- TASK BRIEF -
Which lines of the entries contain the word "that"? Please list them.

- RECORDS FOR THE TASK -
↓
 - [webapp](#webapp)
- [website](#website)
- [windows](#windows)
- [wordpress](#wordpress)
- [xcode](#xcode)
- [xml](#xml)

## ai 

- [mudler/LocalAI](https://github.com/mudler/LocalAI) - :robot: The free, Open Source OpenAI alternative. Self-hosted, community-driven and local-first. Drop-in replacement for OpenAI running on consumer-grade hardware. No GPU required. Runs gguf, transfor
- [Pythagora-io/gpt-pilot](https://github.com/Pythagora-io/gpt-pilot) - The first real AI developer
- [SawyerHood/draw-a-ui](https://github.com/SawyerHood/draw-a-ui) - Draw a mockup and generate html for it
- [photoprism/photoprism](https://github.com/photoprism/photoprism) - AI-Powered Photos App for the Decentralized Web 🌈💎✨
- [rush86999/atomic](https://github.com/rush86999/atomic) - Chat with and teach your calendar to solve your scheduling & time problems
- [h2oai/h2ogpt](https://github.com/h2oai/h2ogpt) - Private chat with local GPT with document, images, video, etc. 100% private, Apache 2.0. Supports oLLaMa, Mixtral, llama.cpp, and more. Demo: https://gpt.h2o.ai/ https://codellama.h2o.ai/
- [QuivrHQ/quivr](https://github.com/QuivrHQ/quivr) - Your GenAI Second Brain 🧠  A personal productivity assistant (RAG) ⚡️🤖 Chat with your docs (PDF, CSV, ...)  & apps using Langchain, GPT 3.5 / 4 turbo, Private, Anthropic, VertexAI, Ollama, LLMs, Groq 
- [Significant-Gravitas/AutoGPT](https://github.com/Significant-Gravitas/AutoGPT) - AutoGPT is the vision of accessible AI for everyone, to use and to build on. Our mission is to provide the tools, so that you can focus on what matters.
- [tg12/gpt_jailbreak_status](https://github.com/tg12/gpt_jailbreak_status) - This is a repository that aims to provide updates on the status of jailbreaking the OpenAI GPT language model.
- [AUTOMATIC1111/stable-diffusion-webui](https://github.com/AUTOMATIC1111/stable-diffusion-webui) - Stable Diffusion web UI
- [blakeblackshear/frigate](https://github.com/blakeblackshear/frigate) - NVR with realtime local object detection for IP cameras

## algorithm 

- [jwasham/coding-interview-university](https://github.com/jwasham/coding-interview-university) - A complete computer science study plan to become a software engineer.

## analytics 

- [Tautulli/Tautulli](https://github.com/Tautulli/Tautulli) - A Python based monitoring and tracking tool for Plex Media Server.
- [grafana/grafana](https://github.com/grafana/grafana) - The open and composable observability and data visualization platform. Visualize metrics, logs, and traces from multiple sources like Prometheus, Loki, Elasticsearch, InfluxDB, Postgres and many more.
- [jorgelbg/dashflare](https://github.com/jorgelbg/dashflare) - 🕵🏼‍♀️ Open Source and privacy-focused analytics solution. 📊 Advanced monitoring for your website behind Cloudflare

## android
↑
↓
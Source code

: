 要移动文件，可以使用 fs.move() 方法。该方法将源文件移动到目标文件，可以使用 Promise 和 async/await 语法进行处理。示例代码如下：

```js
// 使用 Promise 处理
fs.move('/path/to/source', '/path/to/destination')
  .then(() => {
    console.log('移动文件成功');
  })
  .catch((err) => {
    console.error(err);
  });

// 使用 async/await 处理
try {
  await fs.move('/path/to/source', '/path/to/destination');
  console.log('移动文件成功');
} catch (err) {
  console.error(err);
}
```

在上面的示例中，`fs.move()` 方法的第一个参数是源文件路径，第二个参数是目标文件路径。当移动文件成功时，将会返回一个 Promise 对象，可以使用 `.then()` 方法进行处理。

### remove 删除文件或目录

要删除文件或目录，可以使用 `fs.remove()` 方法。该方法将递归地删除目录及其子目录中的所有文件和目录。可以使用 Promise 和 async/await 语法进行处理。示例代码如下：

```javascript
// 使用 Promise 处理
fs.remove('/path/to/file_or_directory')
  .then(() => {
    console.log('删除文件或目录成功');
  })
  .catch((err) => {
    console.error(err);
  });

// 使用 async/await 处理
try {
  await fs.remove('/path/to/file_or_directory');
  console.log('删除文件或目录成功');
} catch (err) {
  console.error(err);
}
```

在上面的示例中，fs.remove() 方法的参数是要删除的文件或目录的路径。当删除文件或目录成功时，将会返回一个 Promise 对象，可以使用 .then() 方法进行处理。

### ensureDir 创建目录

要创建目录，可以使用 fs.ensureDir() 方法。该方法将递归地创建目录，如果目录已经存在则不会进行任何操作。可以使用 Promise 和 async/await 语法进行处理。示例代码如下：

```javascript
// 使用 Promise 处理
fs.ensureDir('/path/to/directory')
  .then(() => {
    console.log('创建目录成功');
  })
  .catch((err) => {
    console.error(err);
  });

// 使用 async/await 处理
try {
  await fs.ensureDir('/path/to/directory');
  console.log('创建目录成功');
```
↑
- ANSWER BOX -
- [Significant-Gravitas/AutoGPT](https://github.com/Significant-Gravitas/AutoGPT) - AutoGPT is the vision of accessible AI for everyone, to use and to build on. Our mission is to provide the tools, so that you can focus on what matters.
- [tg12/gpt_jailbreak_status](https://github.com/tg12/gpt_jailbreak_status) - This is a repository that aims to provide updates on the status of jailbreaking the OpenAI GPT language model.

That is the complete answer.